وَاِنَّكَ لَعَلَى خُلُقٍ عَظِيْمٍ 

“Dan sesungguhnya kamu benar-benar memiliki budi pekerti yang agung.” (QS. Al-Qalam: 4). 


Sederet keagungan dan kemuliaan yang dimiliki Nabi Muhammad di sisi Allah SWT, namun kenapa Nabi Muhammad yang sangat mulia itu tidak dilahirkan bertepatan pula dengan bulan yang mulia, seperti bulan Ramadhan. Atau kenapa Nabi Muhammad tidak di lahirkan di hari Jum’at misalnya yang merupakan hari yang mulia? Kenapa Allah melahirkan Nabi Muhammad saw di bulan Rabiul Awal? Padahal bulan ini tidak masuk kategori empat bulan yang dimuliakan, yakni Zulqaidah, Zulhijjah, Muharram dan Rajab?

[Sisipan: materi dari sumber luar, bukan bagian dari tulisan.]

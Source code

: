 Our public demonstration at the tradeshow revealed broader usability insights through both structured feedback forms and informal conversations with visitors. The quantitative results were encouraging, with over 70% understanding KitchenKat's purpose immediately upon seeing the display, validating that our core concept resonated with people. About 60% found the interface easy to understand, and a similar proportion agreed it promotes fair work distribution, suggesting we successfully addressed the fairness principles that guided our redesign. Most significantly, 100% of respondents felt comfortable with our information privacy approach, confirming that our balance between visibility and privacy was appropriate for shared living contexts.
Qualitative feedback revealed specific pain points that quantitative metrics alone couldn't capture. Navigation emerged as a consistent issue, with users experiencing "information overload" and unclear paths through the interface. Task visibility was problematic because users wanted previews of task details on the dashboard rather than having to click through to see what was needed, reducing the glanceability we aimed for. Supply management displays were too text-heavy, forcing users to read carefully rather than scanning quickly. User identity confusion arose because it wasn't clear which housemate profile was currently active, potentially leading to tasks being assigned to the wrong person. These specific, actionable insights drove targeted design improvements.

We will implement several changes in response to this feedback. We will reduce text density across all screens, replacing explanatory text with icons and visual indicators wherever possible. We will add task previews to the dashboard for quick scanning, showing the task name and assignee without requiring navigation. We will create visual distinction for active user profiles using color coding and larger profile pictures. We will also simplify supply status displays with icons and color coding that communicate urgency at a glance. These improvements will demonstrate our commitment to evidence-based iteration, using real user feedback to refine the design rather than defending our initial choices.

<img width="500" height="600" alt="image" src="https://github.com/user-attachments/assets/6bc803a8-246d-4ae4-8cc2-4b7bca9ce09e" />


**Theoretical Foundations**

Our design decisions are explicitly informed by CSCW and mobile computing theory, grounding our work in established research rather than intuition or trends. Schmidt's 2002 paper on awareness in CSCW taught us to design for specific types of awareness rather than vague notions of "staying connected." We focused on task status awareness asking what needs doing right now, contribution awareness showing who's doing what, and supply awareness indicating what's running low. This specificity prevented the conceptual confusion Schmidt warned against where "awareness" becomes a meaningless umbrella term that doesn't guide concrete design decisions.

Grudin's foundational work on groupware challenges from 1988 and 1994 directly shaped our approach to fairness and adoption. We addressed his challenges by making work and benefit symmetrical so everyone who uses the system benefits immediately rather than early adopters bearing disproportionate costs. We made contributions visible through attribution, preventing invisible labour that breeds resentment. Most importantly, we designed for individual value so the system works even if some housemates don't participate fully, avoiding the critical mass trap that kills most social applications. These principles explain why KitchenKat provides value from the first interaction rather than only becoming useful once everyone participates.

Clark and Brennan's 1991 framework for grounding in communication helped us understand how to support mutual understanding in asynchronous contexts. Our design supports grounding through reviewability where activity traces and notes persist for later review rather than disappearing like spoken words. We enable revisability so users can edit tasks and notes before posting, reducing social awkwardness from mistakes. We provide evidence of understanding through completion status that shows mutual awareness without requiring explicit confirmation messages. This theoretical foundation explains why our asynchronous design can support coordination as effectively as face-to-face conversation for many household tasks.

Sayyid Muhammad ibn Alawi Al Maliki, dalam kitabnya Al-Dzakhâir Al-Muhammadiyyah (Daru Jawami'il Kalim, Kairo, hal. 42), menyebutkan: 


وإنما كان مولده في شهر ربيع على الصحيح ولم يكن في المحرم، ولا في رجب، ولا في رمضان، ولا غيرها من الأشهر ذوات الشرف، لأنه عليه الصلاة والسلام لا يتشرف بالزمان، وإنما يتشرف الزمان به، وكذلك المكان، فلو ولد في شهر من الشهور المذكورة، لتُوُهِّمَ أنه تشرف به، فجعل الله تعالى مولده عليه السلام في غيرها ليظهر عنايته به وكرامته عليه 


“Sesungguhnya kelahiran Nabi Muhammad berada di bulan Rabi' (awal) menurut pendapat yang shahih. Bukan di bulan Muharram, Rajab, Ramadhan dan lain sebagainya dari bulan-bulan yang mulia. Karena Nabi Muhammad tidak mulia karena sebab masa atau waktu. Namun waktu-lah yang menjadi mulia sebab Nabi Muhammad lahir. Begitu pula tentang (kemuliaan) tempat. Jika Nabi dilahirkan di bulan-bulan (mulia) tersebut, bisa jadi akan menimbulkan persepsi, Nabi mulia gara-gara lahir di bulan mulia. Maka, Allah menciptakan kelahiran Baginda Nabi di bulan lain yang justru memberi pertolongan dan kemuliaan di bulan lain itu sendiri.” 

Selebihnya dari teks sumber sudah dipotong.